By and large, the best sections are about the stage productions. (As Cornfield notes, “[Kazan’s] notebooks for his film work are slighter than those for his theatre work, because conception and revisions were worked into preliminary treatments and script revisions.”) It becomes clear early on that these were highly personal and intense collaborations with playwrights, actors, and set designers in which Kazan knew what he was doing at every step. Having been lucky enough to have seen three of Kazan’s stage productions in my teens — The Dark at the Top of the Stairs (1957), J.B. (1958), and Sweet Bird of Youth (1959) — I can testify that Kazan’s talent was to extract the best from whatever material came his way (including his collaborators) and then put his own stamp on it. The brilliant stage design coaxed out of Jo Mielziner for Sweet Bird of Youth was a logical outgrowth of Kazan’s sharp notions about character, theme, and structure as set down in previous letters to Tennessee Williams.

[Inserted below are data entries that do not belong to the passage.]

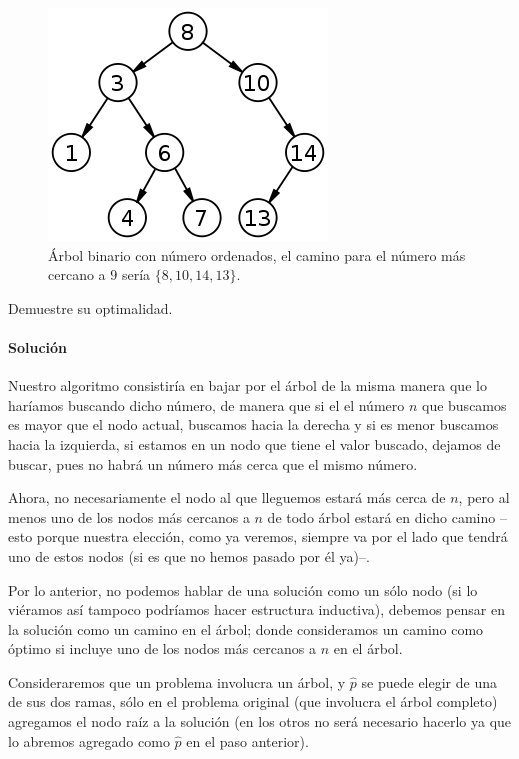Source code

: \documentclass[spanish, fleqn]{article}
\begin{document}
\begin{enumerate}
\begin{figure}[H]
\centering
\includegraphics[scale=0.5]{arbol}
\caption{Árbol binario con número ordenados, el camino para el número más cercano a $9$ sería $\{8,10,14,13\}$.}
\end{figure}

Demuestre su optimalidad.

\paragraph{Solución} Nuestro algoritmo consistiría en bajar por el árbol de la misma manera que lo haríamos buscando dicho número, de manera que si el el número $n$ que buscamos es mayor que el nodo actual, buscamos hacia la derecha y si es menor buscamos hacia la izquierda, si estamos en un nodo que tiene el valor buscado, dejamos de buscar, pues no habrá un número más cerca que el mismo número.

Ahora, no necesariamente el nodo al que lleguemos estará más cerca de $n$, pero al menos uno de los nodos más cercanos a $n$ de todo árbol estará en dicho camino --esto porque nuestra elección, como ya veremos, siempre va por el lado que tendrá uno de estos nodos (si es que no hemos pasado por él ya)--.

Por lo anterior, no podemos hablar de una solución como un sólo nodo (si lo viéramos así tampoco podríamos hacer estructura inductiva), debemos pensar en la solución como un camino en el árbol; donde consideramos un camino como óptimo si incluye uno de los nodos más cercanos a $n$ en el árbol.

Consideraremos que un problema involucra un árbol, y $\hat{p}$ se puede elegir de una de sus dos ramas, sólo en el problema original (que involucra el árbol completo) agregamos el nodo raíz a la solución (en los otros no será necesario hacerlo ya que lo abremos agregado como $\hat{p}$ en el paso anterior).


\end{enumerate}
\end{document}
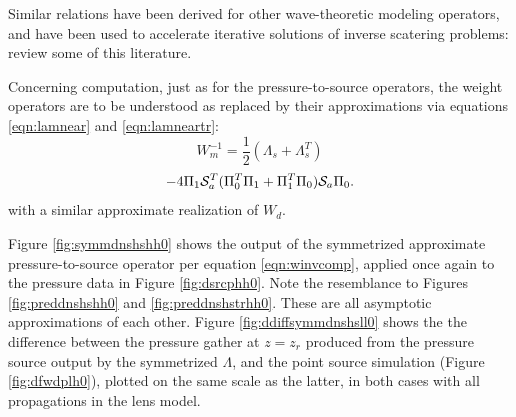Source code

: \documentclass[12pt]{geophysics}
\begin{document}
Similar relations have been derived for other wave-theoretic modeling operators,
and have been used to accelerate iterative solutions of inverse
scatering problems: \cite{DafniSymes:SEG18b} review some of this
literature.

Concerning computation, just as for the pressure-to-source operators,
the weight operators are to be understood as replaced by their
approximations via equations \ref{eqn:lamnear} and \ref{eqn:lamneartr}:
\[
W_m^{-1} = \frac{1}{2}(\Lambda_s +
\Lambda_s^T)
\]
\begin{equation}
  \label{eqn:winvcomp}
  -4\Pi_1 {\cal S}_a^T(\Pi_0^T\Pi_1+ \Pi_1^T\Pi_0){\cal S}_a\Pi_0.
\end{equation}
with a similar approximate realization of $W_d$.

Figure \ref{fig:symmdnshshh0} shows the output of the symmetrized
approximate pressure-to-source operator per equation \ref{eqn:winvcomp},
applied once again to the pressure data in Figure
\ref{fig:dsrcphh0}. Note the resemblance to Figures
\ref{fig:preddnshshh0} and \ref{fig:preddnshstrhh0}. These are all
asymptotic approximations of each other. Figure
\ref{fig:ddiffsymmdnshsll0} shows the
 the difference between the pressure gather at $z=z_r$ produced from
 the pressure source output by the symmetrized $\Lambda$, and the point source
simulation (Figure \ref{fig:dfwdplh0}), plotted on the same scale as
the latter, in both cases with all propagations in the lens model.
\end{document}
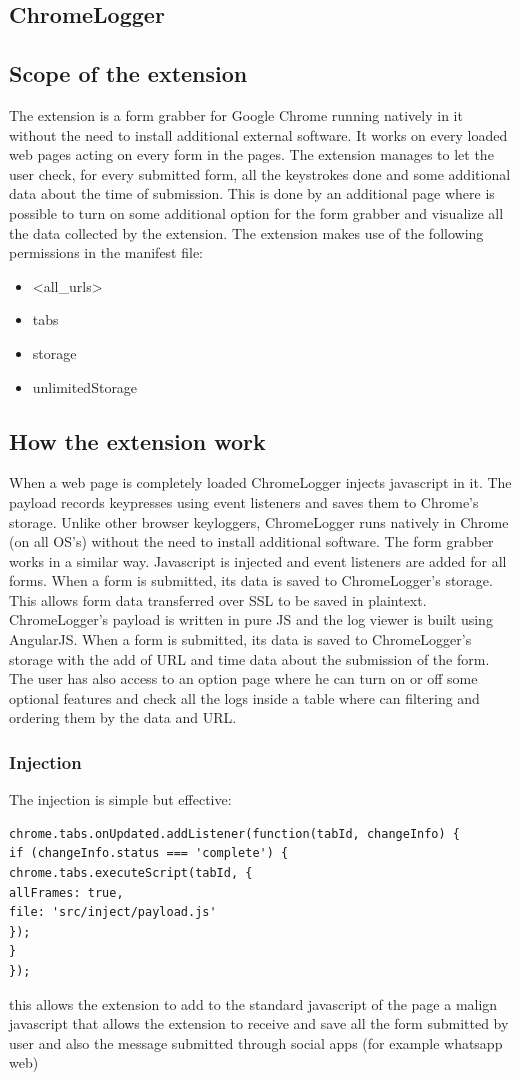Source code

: \documentclass[12pt]{article}
\begin{document}
\begin{multicols}{2}
\section*{ChromeLogger}
\subsection*{Scope of the extension}
The extension is a form grabber for Google Chrome running natively in it without the need to install additional external software. It works on every loaded web pages acting on every form in the pages.
The extension manages to let the user check, for every submitted form, all the keystrokes done and some additional data about the time of submission. This is done by an additional page where is possible to turn on some additional option for the form grabber and visualize all the data collected by the extension.
The extension makes use of the following permissions in the manifest file:
\begin{itemize}
	\item  <all\_urls>
	\item  tabs
	\item  storage
	\item  unlimitedStorage
\end{itemize}
\subsection*{How the extension work}
When a web page is completely loaded ChromeLogger injects javascript in it. The payload records keypresses using event listeners and saves them to Chrome's storage. Unlike other browser keyloggers, ChromeLogger runs natively in Chrome (on all OS's) without the need to install additional software.
The form grabber works in a similar way. Javascript is injected and event listeners are added for all forms. When a form is submitted, its data is saved to ChromeLogger's storage. This allows form data transferred over SSL to be saved in plaintext.
ChromeLogger's payload is written in pure JS and the log viewer is built using AngularJS. When a form is submitted, its data is saved to ChromeLogger's storage with the add of URL and time data about the submission of the form.
The user has also access to an option page where he can turn on or off some optional features and check all the logs inside a table where can filtering and ordering them by the data and URL.
\subsubsection*{Injection}
The injection is simple but effective:
\begin{lstlisting}
chrome.tabs.onUpdated.addListener(function(tabId, changeInfo) {
if (changeInfo.status === 'complete') {
chrome.tabs.executeScript(tabId, {
allFrames: true, 
file: 'src/inject/payload.js'
});
}
});
\end{lstlisting}
this allows the extension to add to the standard javascript of the page a malign javascript that allows the extension to receive and save all the form submitted by user and also the message submitted through social apps (for example whatsapp web)

\end{multicols}
\end{document}
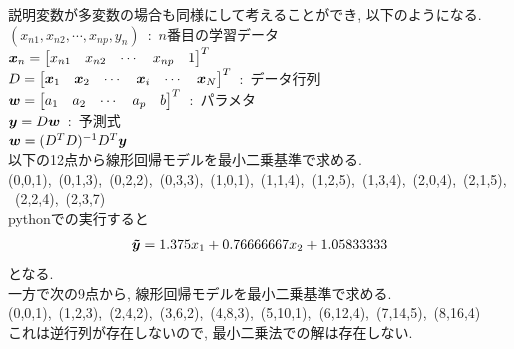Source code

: \documentclass[dvipdfmx,a4j]{jsarticle}
\begin{document}
          説明変数が多変数の場合も同様にして考えることができ, 以下のようになる.\\
          $(x_{n1},x_{n2},\cdots,x_{np},y_{n})$\ :\ $n$番目の学習データ\\
        $\mbox{\boldmath $x$}_{n} = \begin{bmatrix}x_{n1}&x_{n2}&\cdots &x_{np}&1\end{bmatrix}^{T}$\\
        $D=\begin{bmatrix}\mbox{\boldmath $x$}_{1}&\mbox{\boldmath $x$}_{2}&\cdots &\mbox{\boldmath $x$}_{i}&\cdots&\mbox{\boldmath $x$}_{N}\end{bmatrix}^{T}$\ :\ データ行列\\
          $\mbox{\boldmath $w$}=\begin{bmatrix}a_{1}&a_{2}&\cdots &a_{p}&b \end{bmatrix}^{T}$\ :\ パラメタ\\
            $\mbox{\boldmath $y$} = D\mbox{\boldmath $w$}$\ :\ 予測式\\
            $\mbox{\boldmath $w$}=(D^{T}D)^{-1}D^{T}\mbox{\boldmath $y$}$\\[1cm]
            以下の12点から線形回帰モデルを最小二乗基準で求める.\\
          (0,0,1),\ (0,1,3),\ (0,2,2),\ (0,3,3),\ (1,0,1),\ (1,1,4),\ (1,2,5),\ (1,3,4),\ (2,0,4),\ (2,1,5),\ (2,2,4),\ (2,3,7)\\[1cm]
          pythonでの実行すると
          \begin{eqnarray*}
            \mbox{\boldmath $\tilde{y}$} = 1.375x_{1}+0.76666667x_{2}+1.05833333
          \end{eqnarray*}
          となる.\\
          一方で次の9点から, 線形回帰モデルを最小二乗基準で求める.\\
          (0,0,1),\ (1,2,3),\ (2,4,2),\ (3,6,2),\ (4,8,3),\ (5,10,1),\ (6,12,4),\ (7,14,5),\ (8,16,4)\\[1cm]
          これは逆行列が存在しないので, 最小二乗法での解は存在しない.\\
\end{document}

He was also at the mercy of his materials and limited in terms of his subjects, as all directors are. Even if Viva Zapata! has a little more to do with Mexicans than Cheyenne Autumn has to do with Cheyenne Indians, there’s a comparable set of geographical and historical substitutions, so that Kazan and John Steinbeck are usually sounding off about the Russian Revolution in much the same way that John Ford and James R. Webb are sounding off about the Holocaust. Kazan’s last film, The Last Tycoon, saddled with a lousy Harold Pinter script, isn’t a fraction as good as John Frankenheimer and Don Mankiewicz’s Playhouse 90 version in 1957. Pat Hingle — a Kazan regular whom Susan Sontag once called “an actor spectacularly embalmed in his own mannerisms” — doesn’t even appear in the indexes of A Life or this book, but he did much to unhinge The Dark at the Top of the Stairs, J.B., and even Splendor in the Grass, at least to my taste, and a matching caricatural crudity turns up in Kazan’s own writing in The Arrangement.
Cornfield’s critical judgments about Kazan’s films are usually irrelevant and sometimes misguided. After citing Kazan on Wild River, “While my man from Washington had the social right on his side, the picture I made was in sympathy with the old woman obstructing progress,” he insults Kazan and unjustly undermines his seriousness by adding, “In that statement there is a flickering shadow of his anger at the liberal response to his HUAC testimony.” When he calls Montgomery Clift in the same picture “Kazan’s worst miscasting,” he not only overlooks Kazan’s account of wanting Lee Remick’s character to be more sexually aggressive; he essentially faults Kazan for not employing a clichéd macho hero: “Clift is physically weak, looks haggard, and is so shy with Remick that one wonders why she bothers.” Yet calling America America the “capstone” of Kazan’s film career — “in the same list” as Greed and Citizen Kane — Cornfield also seems happy to overlook the disastrous casting of the monotonous nonprofessional who plays the hero there.
The copyeditor can’t spell Ann Blyth’s surname, but the overall sweep is compulsively readable. If you want to have Kazan’s best reflections on his profession in one place, this collection does the job, and does it well.